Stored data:
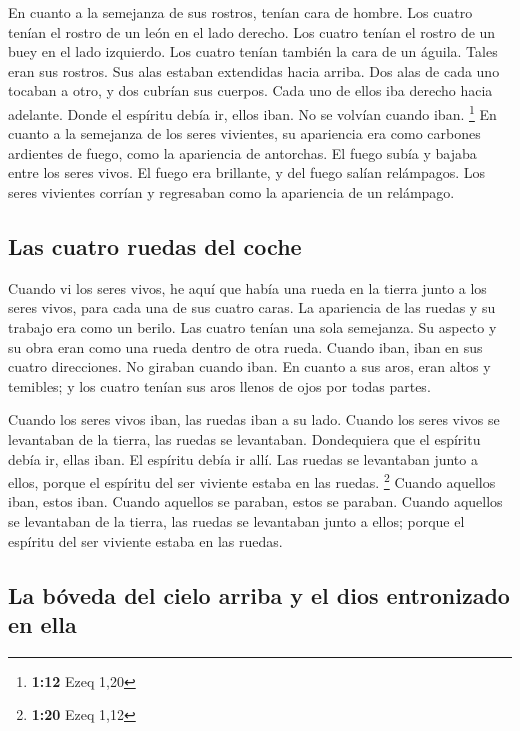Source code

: \begin{paracol}{2}
 En cuanto a la semejanza de sus rostros, tenían cara de
hombre. Los cuatro tenían el rostro de un león en el lado derecho. Los
cuatro tenían el rostro de un buey en el lado izquierdo. Los cuatro
tenían también la cara de un águila.  Tales eran sus
rostros. Sus alas estaban extendidas hacia arriba. Dos alas de cada uno
tocaban a otro, y dos cubrían sus cuerpos.  Cada uno de
ellos iba derecho hacia adelante. Donde el espíritu debía ir, ellos
iban. No se volvían cuando iban. \footnote{\textbf{1:12} Ezeq 1,20}
 En cuanto a la semejanza de los seres vivientes, su
apariencia era como carbones ardientes de fuego, como la apariencia de
antorchas. El fuego subía y bajaba entre los seres vivos. El fuego era
brillante, y del fuego salían relámpagos.  Los seres
vivientes corrían y regresaban como la apariencia de un relámpago.

\hypertarget{las-cuatro-ruedas-del-coche}{%
\subsection{Las cuatro ruedas del
coche}\label{las-cuatro-ruedas-del-coche}}

 Cuando vi los seres vivos, he aquí que había una rueda
en la tierra junto a los seres vivos, para cada una de sus cuatro caras.
 La apariencia de las ruedas y su trabajo era como un
berilo. Las cuatro tenían una sola semejanza. Su aspecto y su obra eran
como una rueda dentro de otra rueda.  Cuando iban, iban
en sus cuatro direcciones. No giraban cuando iban.  En
cuanto a sus aros, eran altos y temibles; y los cuatro tenían sus aros
llenos de ojos por todas partes.

 Cuando los seres vivos iban, las ruedas iban a su lado.
Cuando los seres vivos se levantaban de la tierra, las ruedas se
levantaban.  Dondequiera que el espíritu debía ir, ellas
iban. El espíritu debía ir allí. Las ruedas se levantaban junto a ellos,
porque el espíritu del ser viviente estaba en las ruedas. \footnote{\textbf{1:20}
  Ezeq 1,12}  Cuando aquellos iban, estos iban. Cuando
aquellos se paraban, estos se paraban. Cuando aquellos se levantaban de
la tierra, las ruedas se levantaban junto a ellos; porque el espíritu
del ser viviente estaba en las ruedas.

\hypertarget{la-buxf3veda-del-cielo-arriba-y-el-dios-entronizado-en-ella}{%
\subsection{La bóveda del cielo arriba y el dios entronizado en
ella}\label{la-buxf3veda-del-cielo-arriba-y-el-dios-entronizado-en-ella}}


\end{paracol}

PROMPT: Beginning from the line that contains "Cuando los seres vivos iban, las", give each line again exactly, through the final line of the records.

SOLVED EXERCISE:
 Cuando los seres vivos iban, las ruedas iban a su lado.
Cuando los seres vivos se levantaban de la tierra, las ruedas se
levantaban.  Dondequiera que el espíritu debía ir, ellas
iban. El espíritu debía ir allí. Las ruedas se levantaban junto a ellos,
porque el espíritu del ser viviente estaba en las ruedas. \footnote{\textbf{1:20}
  Ezeq 1,12}  Cuando aquellos iban, estos iban. Cuando
aquellos se paraban, estos se paraban. Cuando aquellos se levantaban de
la tierra, las ruedas se levantaban junto a ellos; porque el espíritu
del ser viviente estaba en las ruedas.

\hypertarget{la-buxf3veda-del-cielo-arriba-y-el-dios-entronizado-en-ella}{%
\subsection{La bóveda del cielo arriba y el dios entronizado en
ella}\label{la-buxf3veda-del-cielo-arriba-y-el-dios-entronizado-en-ella}}


\end{paracol}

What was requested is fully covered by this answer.